Records drawn from a dataset:
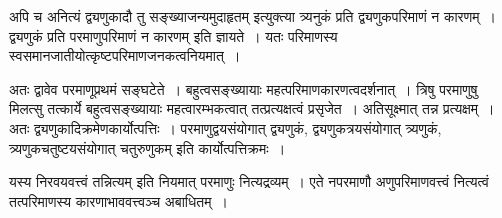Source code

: {अपि च अनित्यं द्व्यणुकादौ तु सङ्ख्याजन्यमुदाहृतम् इत्युक्त्या त्र्यनुकं प्रति द्व्यणुकपरिमाणं न कारणम्~। द्व्यणुकं प्रति परमाणुपरिमाणं न कारणम् इति ज्ञायते~। यतः परिमाणस्य स्वसमानजातीयोत्कृष्टपरिमाणजनकत्वनियमात्~। 

अतः द्वावेव परमाणूप्रथमं सङ्घटेते~। बहुत्वसङ्ख्यायाः महत्परिमाणकारणत्वदर्शनात्~। त्रिषु परमाणुषु मिलत्सु तत्कार्ये बहुत्वसङ्ख्यायाः महत्वारम्भकत्वात् तत्प्रत्यक्षत्वं प्रसृजेत~। अतिसूक्ष्मात् तन्न प्रत्यक्षम्~। अतः द्व्यणुकादिक्रमेणकार्योत्पत्तिः~। परमाणुद्वयसंयोगात् द्व्यणुकं, द्व्यणुकत्रयसंयोगात् त्र्यणुकं, त्र्यणुकचतुष्टयसंयोगात् चतुरुणुकम् इति कार्योत्पत्तिक्रमः~। 

यस्य निरवयवत्त्वं तन्नित्यम् इति नियमात् परमाणुः नित्यद्रव्यम्~। एते नपरमाणौ अणुपरिमाणवत्त्वं नित्यत्वं तत्परिमाणस्य कारणाभाववत्त्वञ्च अबाधितम्~। 

\articleend
}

**Task item:** Please print each of the records word for word, keeping the pictures out.

**Response:**
Source code

: {अपि च अनित्यं द्व्यणुकादौ तु सङ्ख्याजन्यमुदाहृतम् इत्युक्त्या त्र्यनुकं प्रति द्व्यणुकपरिमाणं न कारणम्~। द्व्यणुकं प्रति परमाणुपरिमाणं न कारणम् इति ज्ञायते~। यतः परिमाणस्य स्वसमानजातीयोत्कृष्टपरिमाणजनकत्वनियमात्~। 

अतः द्वावेव परमाणूप्रथमं सङ्घटेते~। बहुत्वसङ्ख्यायाः महत्परिमाणकारणत्वदर्शनात्~। त्रिषु परमाणुषु मिलत्सु तत्कार्ये बहुत्वसङ्ख्यायाः महत्वारम्भकत्वात् तत्प्रत्यक्षत्वं प्रसृजेत~। अतिसूक्ष्मात् तन्न प्रत्यक्षम्~। अतः द्व्यणुकादिक्रमेणकार्योत्पत्तिः~। परमाणुद्वयसंयोगात् द्व्यणुकं, द्व्यणुकत्रयसंयोगात् त्र्यणुकं, त्र्यणुकचतुष्टयसंयोगात् चतुरुणुकम् इति कार्योत्पत्तिक्रमः~। 

यस्य निरवयवत्त्वं तन्नित्यम् इति नियमात् परमाणुः नित्यद्रव्यम्~। एते नपरमाणौ अणुपरिमाणवत्त्वं नित्यत्वं तत्परिमाणस्य कारणाभाववत्त्वञ्च अबाधितम्~। 

\articleend
}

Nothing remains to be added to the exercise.